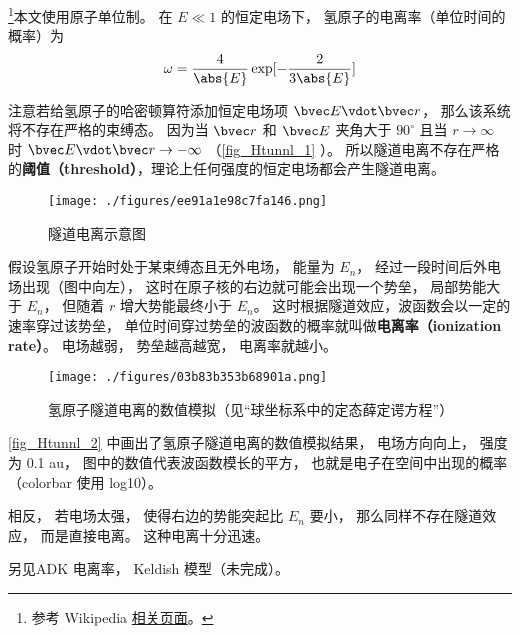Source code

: 

\footnote{参考 Wikipedia \href{https://en.wikipedia.org/wiki/Tunnel_ionization}{相关页面}。}本文使用原子单位制。 在 $E \ll 1$ 的恒定电场下， 氢原子的电离率（单位时间的概率）为
\begin{equation}
\omega = \frac{4}{\abs{E}} \exp[-\frac{2}{3\abs{E}}]
\end{equation}

注意若给氢原子的哈密顿算符添加恒定电场项 $\bvec E \vdot \bvec r$， 那么该系统将不存在严格的束缚态。 因为当 $\bvec r$ 和 $\bvec E$ 夹角大于 $90^\circ$ 且当 $r\to\infty$ 时 $\bvec E \vdot \bvec r \to -\infty$ （\autoref{fig_Htunnl_1} ）。 所以隧道电离不存在严格的\textbf{阈值（threshold）}，理论上任何强度的恒定电场都会产生隧道电离。

\begin{figure}[ht]
\centering
\texttt{[image: ./figures/ee91a1e98c7fa146.png]}
\caption{隧道电离示意图} \label{fig_Htunnl_1}
\end{figure}

假设氢原子开始时处于某束缚态且无外电场， 能量为 $E_n$， 经过一段时间后外电场出现（图中向左）， 这时在原子核的右边就可能会出现一个势垒， 局部势能大于 $E_n$， 但随着 $r$ 增大势能最终小于 $E_n$。 这时根据隧道效应，波函数会以一定的速率穿过该势垒， 单位时间穿过势垒的波函数的概率就叫做\textbf{电离率（ionization rate）}。 电场越弱， 势垒越高越宽， 电离率就越小。

\begin{figure}[ht]
\centering
\texttt{[image: ./figures/03b83b353b68901a.png]}
\caption{氢原子隧道电离的数值模拟（见“球坐标系中的定态薛定谔方程”）} \label{fig_Htunnl_2}
\end{figure}
\autoref{fig_Htunnl_2} 中画出了氢原子隧道电离的数值模拟结果， 电场方向向上， 强度为 0.1 au， 图中的数值代表波函数模长的平方， 也就是电子在空间中出现的概率（colorbar 使用 log10）。

相反， 若电场太强， 使得右边的势能突起比 $E_n$ 要小， 那么同样不存在隧道效应， 而是直接电离。 这种电离十分迅速。

另见ADK 电离率， Keldish 模型（未完成）。
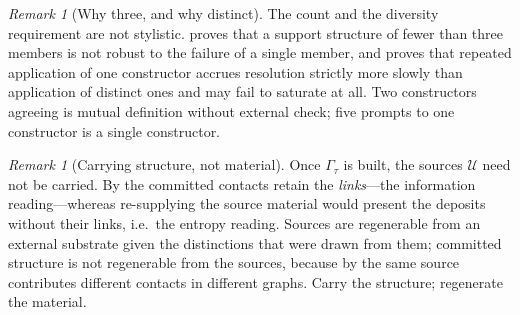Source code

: \documentclass[11pt,twocolumn,a4paper]{article}
\theoremstyle{dirthm}
\theoremstyle{definition}
\theoremstyle{remark}
\newtheorem{remark}[theorem]{Remark}
\newcommand{\Gph}{\Gamma}
\newcommand{\terms}{\tau}
\begin{document}
\begin{remark}[Why three, and why distinct]
\label{rem:three-constructors}
The count and the diversity requirement are not stylistic. 
proves that a support structure of fewer than three members is not robust to
the failure of a single member, and  proves that repeated
application of one constructor accrues resolution strictly more slowly than
application of distinct ones and may fail to saturate at all. Two
constructors agreeing is mutual definition without external check; five
prompts to one constructor is a single constructor.
\end{remark}

\begin{remark}[Carrying structure, not material]
\label{rem:carry-structure}
Once $\Gph_\terms$ is built, the sources $\mathcal{U}$ need not be carried.
By  the committed contacts retain the \emph{links}---the
information reading---whereas re-supplying the source material would present
the deposits without their links, i.e.\ the entropy reading. Sources are
regenerable from an external substrate given the distinctions that were drawn
from them; committed structure is not regenerable from the sources, because
by  the same source contributes different contacts in
different graphs. Carry the structure; regenerate the material.
\end{remark}
\end{document}
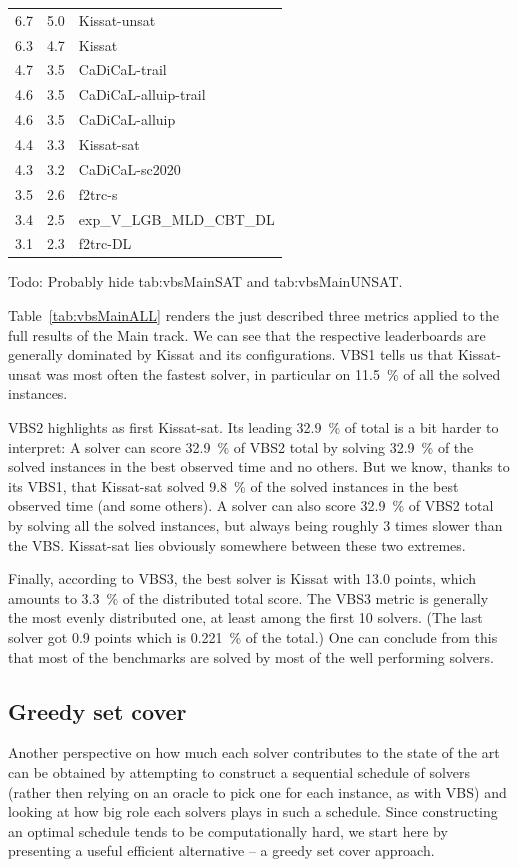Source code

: \documentclass{elsarticle}
\newcommand{\todo}[1]{{\color{purple}Todo: #1}}
\begin{document}
\begin{table}
\begin{center}
\begin{tabular}{ccl}
\hline
6.7 & 5.0 & Kissat-unsat \\
6.3 & 4.7 & Kissat \\
4.7 & 3.5 & CaDiCaL-trail \\
4.6 & 3.5 & CaDiCaL-alluip-trail \\
4.6 & 3.5 & CaDiCaL-alluip \\
4.4 & 3.3 & Kissat-sat \\
4.3 & 3.2 & CaDiCaL-sc2020 \\
3.5 & 2.6 & f2trc-s \\
3.4 & 2.5 & exp\_V\_LGB\_MLD\_CBT\_DL \\
3.1 & 2.3 & f2trc-DL \\
\end{tabular}
\end{center}
\end{table}

\todo{Probably hide tab:vbsMainSAT and tab:vbsMainUNSAT.} 

Table~\ref{tab:vbsMainALL} renders the just described three metrics applied 
to the full results of the Main track. We can see that the respective leaderboards 
are generally dominated by Kissat and its configurations.
VBS1 tells us that Kissat-unsat was most often the fastest solver,
in particular on \SI{11.5}{\percent} of all the solved instances.

VBS2 highlights as first Kissat-sat. Its leading \SI{32.9}{\percent} of total is a bit harder to 
interpret: A solver can score \SI{32.9}{\percent} of VBS2 total
by solving \SI{32.9}{\percent} of the solved instances in the best observed time
and no others. But we know, thanks to its VBS1, that Kissat-sat solved \SI{9.8}{\percent}
of the solved instances in the best observed time (and some others).
A solver can also score \SI{32.9}{\percent} of VBS2 total by solving all the solved instances,
but always being roughly 3 times slower than the VBS. 
Kissat-sat lies obviously somewhere between these two extremes.

Finally, according to VBS3, the best solver is Kissat with 13.0 points,
which amounts to \SI{3.3}{\percent} of the distributed total score.
The VBS3 metric is generally the most evenly distributed one,
at least among the first 10 solvers. 
(The last solver got 0.9 points which is \SI{0.221}{\percent} of the total.)
One can conclude from this that most of the benchmarks are solved
by most of the well performing solvers. 

\subsection{Greedy set cover}
Another perspective on how much each solver contributes to the state of the art
can be obtained by attempting to construct a sequential schedule of solvers 
(rather then relying on an oracle to pick one for each instance, as with VBS)
and looking at how big role each solvers plays in such a schedule. Since constructing 
an optimal schedule tends to be computationally hard, we start here by 
presenting a useful efficient alternative -- a greedy set cover approach.
\end{document}
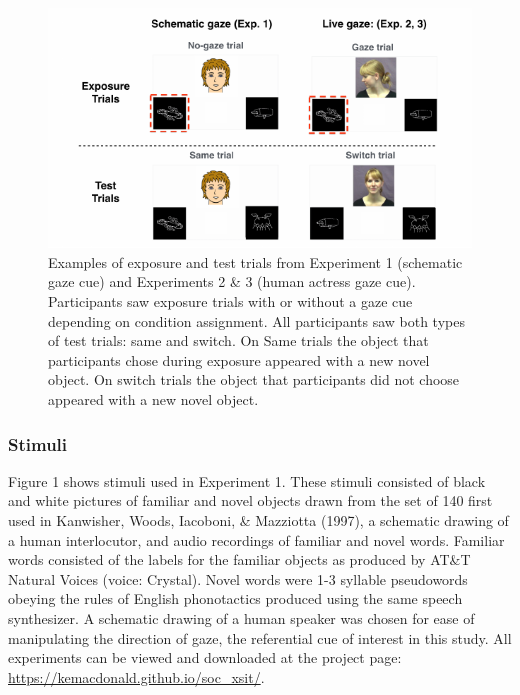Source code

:\documentclass[a4paper,man,floatsintext]{apa6}
\newenvironment{CodeChunk}{}{}
\begin{document}
\begin{CodeChunk}
\begin{figure}[tb]
\includegraphics{figs/stimuli-1} \caption[Examples of exposure and test trials from Experiment 1 (schematic gaze cue) and Experiments 2 \& 3 (human actress gaze cue)]{Examples of exposure and test trials from Experiment 1 (schematic gaze cue) and Experiments 2 \& 3 (human actress gaze cue). Participants saw exposure trials with or without a gaze cue depending on condition assignment. All participants saw both types of test trials: same and switch. On Same trials the object that participants chose during exposure appeared with a new novel object. On switch trials the object that participants did not choose appeared with a new novel object.}\label{fig:stimuli}
\end{figure}
\end{CodeChunk}

\subsubsection{Stimuli}\label{stimuli}

Figure 1 shows stimuli used in Experiment 1. These stimuli consisted of
black and white pictures of familiar and novel objects drawn from the
set of 140 first used in Kanwisher, Woods, Iacoboni, \& Mazziotta
(1997), a schematic drawing of a human interlocutor, and audio
recordings of familiar and novel words. Familiar words consisted of the
labels for the familiar objects as produced by AT\&T Natural Voices
\texttrademark (voice: Crystal). Novel words were 1-3 syllable
pseudowords obeying the rules of English phonotactics produced using the
same speech synthesizer. A schematic drawing of a human speaker was
chosen for ease of manipulating the direction of gaze, the referential
cue of interest in this study. All experiments can be viewed and
downloaded at the project page:
\url{https://kemacdonald.github.io/soc_xsit/}.
\end{document}
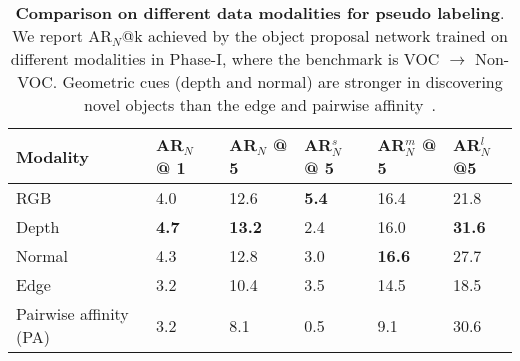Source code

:\documentclass{article} \usepackage{iclr2023_conference,times}
\begin{document}
\begin{table*}[!t]
					\begin{tabular}{l|l|l|l|l|l}
						\toprule
						Modality & AR$_N$ @ 1 &   AR$_N$ @ 5      & AR$_N^s$ @ 5 &  AR$_N^m$ @ 5 & AR$_N^l$@5    \\ \midrule
                             RGB & 4.0&		12.6& \textbf{5.4} & 16.4 & 21.8	 \\
 Depth & \textbf{4.7}&		\textbf{13.2}&	2.4 & 16.0 & \textbf{31.6}	\\
Normal &4.3&		12.8&	3.0 & \textbf{16.6} & 27.7	\\
Edge & 3.2&		10.4& 3.5 & 14.5 & 18.5	 \\
                    Pairwise affinity (PA) & 3.2 & 8.1 & 0.5 & 9.1 & 30.6
                             \\
                    \bottomrule
						\end{tabular}
	\caption{\textbf{Comparison on different data modalities for pseudo labeling}. We report AR$_N$@k achieved by the object proposal network trained on different modalities in Phase-I, where the benchmark is VOC $\rightarrow$ Non-VOC. Geometric cues (depth and normal) are stronger in discovering novel objects than the edge and pairwise affinity~\citep{wang2022open}.}
	\label{table:comparison_pseudo_box}
\end{table*}
 
\end{document}
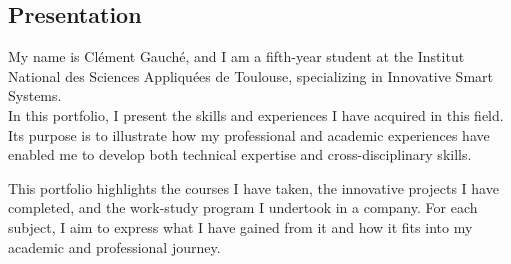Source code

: 

\subsection*{Presentation}
My name is Clément Gauché, and I am a fifth-year student at the Institut National des Sciences Appliquées de Toulouse, specializing in Innovative Smart Systems.\\
In this portfolio, I present the skills and experiences I have acquired in this field. Its purpose is to illustrate how my professional and academic experiences have enabled me to develop both technical expertise and cross-disciplinary skills.

This portfolio highlights the courses I have taken, the innovative projects I have completed, and the work-study program I undertook in a company. For each subject, I aim to express what I have gained from it and how it fits into my academic and professional journey.

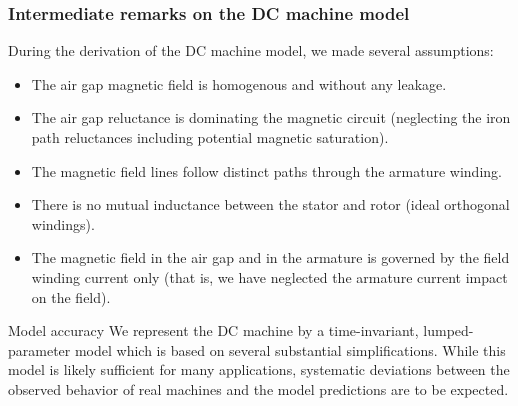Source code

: \begin{frame}
	\frametitle{Intermediate remarks on the DC machine model} 
	During the derivation of the DC machine model, we made several assumptions:
	\begin{itemize}
		\item The air gap magnetic field is homogenous and without any leakage. \pause
		\item The air gap reluctance is dominating the magnetic circuit (neglecting the iron path reluctances including potential magnetic saturation).\pause
		\item The magnetic field lines follow distinct paths through the armature winding. \pause
		\item There is no mutual inductance between the stator and rotor (ideal orthogonal windings). \pause
		\item The magnetic field in the air gap and in the armature is governed by the field winding current only (that is, we have neglected the armature current impact on the field). \pause
	\end{itemize}
	\begin{varblock}{Model accuracy}
		We represent the DC machine by a time-invariant, lumped-parameter model which is based on several substantial simplifications. While this model is likely sufficient for many applications, systematic deviations between the observed behavior of real machines and the model predictions are to be expected.
	\end{varblock}
\end{frame}

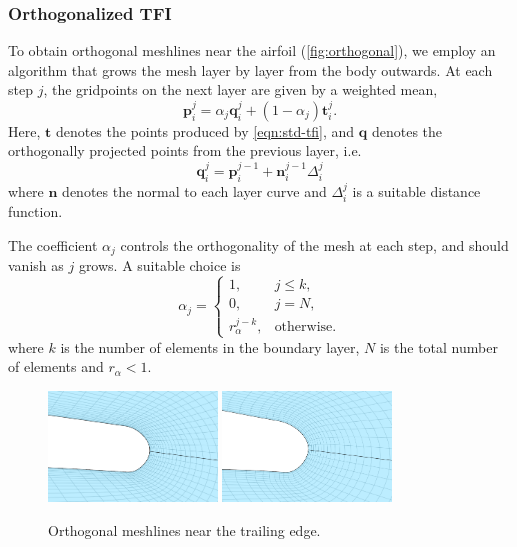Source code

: \documentclass[3p,times,procedia]{elsarticle}
\begin{document}
\subsubsection{Orthogonalized TFI}

To obtain orthogonal meshlines near the airfoil (\autoref{fig:orthogonal}), we
employ an algorithm that grows the mesh layer by layer from the body outwards.
At each step $j$, the gridpoints on the next layer are given by a weighted mean,
\begin{equation} \label{eqn:blending}
  \bm{p}^j_i = \alpha_j \bm{q}^j_i + (1 - \alpha_j) \bm{t}^j_i.
\end{equation}
Here, $\bm{t}$ denotes the points produced by \eqref{eqn:std-tfi}, and $\bm{q}$
denotes the orthogonally projected points from the previous layer, i.e.
\[
  \bm{q}^j_i = \bm{p}^{j-1}_i + \bm{n}^{j-1}_i \Delta^j_i
\]
where $\bm{n}$ denotes the normal to each layer curve and $\Delta^j_i$ is a
suitable distance function.

The coefficient $\alpha_j$ controls the orthogonality of the mesh at each step,
and should vanish as $j$ grows. A suitable choice is
\[
  \alpha_j = \begin{cases}
    1, & j \leq k, \\
    0, & j = N, \\
    r_\alpha^{j-k}, & \text{otherwise.}
  \end{cases}
\]
where $k$ is the number of elements in the boundary layer, $N$ is the total
number of elements and $r_\alpha < 1$.

\begin{figure}
  \centering
  \includegraphics[width=0.4\textwidth]{figs/nonorthogonal}
  \includegraphics[width=0.4\textwidth]{figs/orthogonal}
  \caption{Orthogonal meshlines near the trailing edge.}
  \label{fig:orthogonal}
\end{figure}
\end{document}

#### [WHAT YOU WILL DO]
Print each line of the listing, starting at its first and ending with the line that holds "application of one", but skip any pictures.

#### [TASK SOLUTION]
Source code

: 

\footnote{参考 Wikipedia \href{https://en.wikipedia.org/wiki/Tunnel_ionization}{相关页面}。}本文使用原子单位制。 在 $E \ll 1$ 的恒定电场下， 氢原子的电离率（单位时间的概率）为
\begin{equation}
\omega = \frac{4}{\abs{E}} \exp[-\frac{2}{3\abs{E}}]
\end{equation}

注意若给氢原子的哈密顿算符添加恒定电场项 $\bvec E \vdot \bvec r$， 那么该系统将不存在严格的束缚态。 因为当 $\bvec r$ 和 $\bvec E$ 夹角大于 $90^\circ$ 且当 $r\to\infty$ 时 $\bvec E \vdot \bvec r \to -\infty$ （\autoref{fig_Htunnl_1} ）。 所以隧道电离不存在严格的\textbf{阈值（threshold）}，理论上任何强度的恒定电场都会产生隧道电离。

\begin{figure}[ht]
\centering
\texttt{[image: ./figures/ee91a1e98c7fa146.png]}
\caption{隧道电离示意图} \label{fig_Htunnl_1}
\end{figure}

假设氢原子开始时处于某束缚态且无外电场， 能量为 $E_n$， 经过一段时间后外电场出现（图中向左）， 这时在原子核的右边就可能会出现一个势垒， 局部势能大于 $E_n$， 但随着 $r$ 增大势能最终小于 $E_n$。 这时根据隧道效应，波函数会以一定的速率穿过该势垒， 单位时间穿过势垒的波函数的概率就叫做\textbf{电离率（ionization rate）}。 电场越弱， 势垒越高越宽， 电离率就越小。

\begin{figure}[ht]
\centering
\texttt{[image: ./figures/03b83b353b68901a.png]}
\caption{氢原子隧道电离的数值模拟（见“球坐标系中的定态薛定谔方程”）} \label{fig_Htunnl_2}
\end{figure}
\autoref{fig_Htunnl_2} 中画出了氢原子隧道电离的数值模拟结果， 电场方向向上， 强度为 0.1 au， 图中的数值代表波函数模长的平方， 也就是电子在空间中出现的概率（colorbar 使用 log10）。

相反， 若电场太强， 使得右边的势能突起比 $E_n$ 要小， 那么同样不存在隧道效应， 而是直接电离。 这种电离十分迅速。

另见ADK 电离率， Keldish 模型（未完成）。
Source code

: \documentclass[11pt,twocolumn,a4paper]{article}
\theoremstyle{dirthm}
\theoremstyle{definition}
\theoremstyle{remark}
\newtheorem{remark}[theorem]{Remark}
\newcommand{\Gph}{\Gamma}
\newcommand{\terms}{\tau}
\begin{document}
\begin{remark}[Why three, and why distinct]
\label{rem:three-constructors}
The count and the diversity requirement are not stylistic. 
proves that a support structure of fewer than three members is not robust to
the failure of a single member, and  proves that repeated
application of one constructor accrues resolution strictly more slowly than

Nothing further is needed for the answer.